Text: 98 In jury instruction 29, the district court cited to the jury pertinent aspects of 18 U.S.C. § 1163, including the section's definition of the term Indian tribal organization. The court then stated [t]he White Earth Band of the Minnesota Chippewa Tribe is an Indian tribal organization. Jury Inst. 29, United States v. Wadena, No. 3-95-102 (D. Minn. June 24, 1996). In jury instruction 33, the district court listed the elements of an 18 U.S.C. § 666 violation. One element of a § 666 offense is that the accused must be an agent of an Indian tribal government or any agency thereof. 18 U.S.C. § 666 (emphasis added). In jury instruction 33, the court told the jury it must find that during the time period alleged in each count the defendant was an agent of the White Earth Band of Chippewa Indians. Jury Inst. 33, United States v. Wadena, No. 3-95-102 (D. Minn. June 24, 1996).

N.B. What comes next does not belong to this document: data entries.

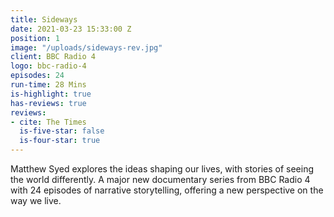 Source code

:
 ```yaml
---
title: Sideways
date: 2021-03-23 15:33:00 Z
position: 1
image: "/uploads/sideways-rev.jpg"
client: BBC Radio 4
logo: bbc-radio-4
episodes: 24
run-time: 28 Mins
is-highlight: true
has-reviews: true
reviews:
- cite: The Times
  is-five-star: false
  is-four-star: true
---
```


Matthew Syed explores the ideas shaping our lives, with stories of seeing the world differently. A major new documentary series from BBC Radio 4 with 24 episodes of narrative storytelling, offering a new perspective on the way we live. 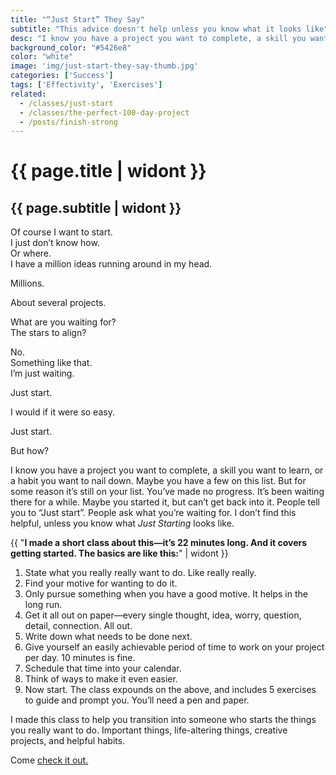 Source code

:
 ```yaml
---
title: "“Just Start” They Say"
subtitle: "This advice doesn't help unless you know what it looks like"
desc: "I know you have a project you want to complete, a skill you want to learn, or a habit you want to nail down. Maybe you have a few on this list. But for some reason it’s still on your list. You’ve made no progress. So just start. But what does that look like?"
background_color: "#5426e8"
color: "white"
image: 'img/just-start-they-say-thumb.jpg'
categories: ['Success']
tags: ['Effectivity', 'Exercises']
related:
  - /classes/just-start
  - /classes/the-perfect-100-day-project
  - /posts/finish-strong
---
```

# {{ page.title | widont }}
## {{ page.subtitle | widont }}

Of course I want to start.  
I just don’t know how.  
Or where.  
I have a million ideas running around in my head.

Millions.

About several projects.

What are you waiting for?  
The stars to align?

No.  
Something like that.  
I’m just waiting.

Just start.

I would if it were so easy.

Just start.

But how?

I know you have a project you want to complete, a skill you want to learn, or a habit you want to nail down. Maybe you have a few on this list. But for some reason it’s still on your list. You’ve made no progress. It’s been waiting there for a while. Maybe you started it, but can’t get back into it. People tell you to “Just start”. People ask what you’re waiting for.  I don’t find this helpful, unless you know what *Just Starting* looks like.

{{ "**I made a short class about this—it’s 22 minutes long. And it covers getting started. The basics are like this:**" | widont }}

1. State what you really really want to do. Like really really.
2. Find your motive for wanting to do it.
3. Only pursue something when you have a good motive. It helps in the long run.
4. Get it all out on paper—every single thought, idea, worry, question, detail, connection. All out.
5. Write down what needs to be done next.
6. Give yourself an easily achievable period of time to work on your project per day. 10 minutes is fine.
7. Schedule that time into your calendar.
8. Think of ways to make it even easier.
9. Now start.
The class expounds on the above, and includes 5 exercises to guide and prompt you. You’ll need a pen and paper.

I made this class to help you transition into someone who starts the things you really want to do. Important things, life-altering things, creative projects, and helpful habits.

Come [check it out.](https://ttkb.me/juststart)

Clark and Wadena assert that whether the Band was an Indian tribal organization under § 1163, and whether the Band was an Indian tribal government under § 666, were questions for the jury, and the district court violated their Fifth and Sixth Amendment rights by instructing the jury that these essential elements of the § 1163 and § 666 offenses had already been proven. 99 A court may err when it instructs a jury that a fact essential to a defendant's conviction has already been established. See Sullivan v. Louisiana, 508 U.S. 275, 277, 113 S.Ct. 2078, 124 L.Ed.2d 182 (1993). However, an error of this type is subject to harmless error review. See United States v. Raether, 82 F.3d 192, 194 (8th Cir.1996). Clark and Wadena have vigorously asserted throughout this appeal that the federal courts lack jurisdiction over this entire case because of the Band's status as an independent sovereign and their statuses as members of the Band. Given this position, we do not see how the court's errors in jury instructions 29 and 33, if any, could have harmed either Clark or Wadena. Thus, without addressing whether the district court's jury instructions 29 and 33 were in fact erroneous, we conclude the claimed error was harmless.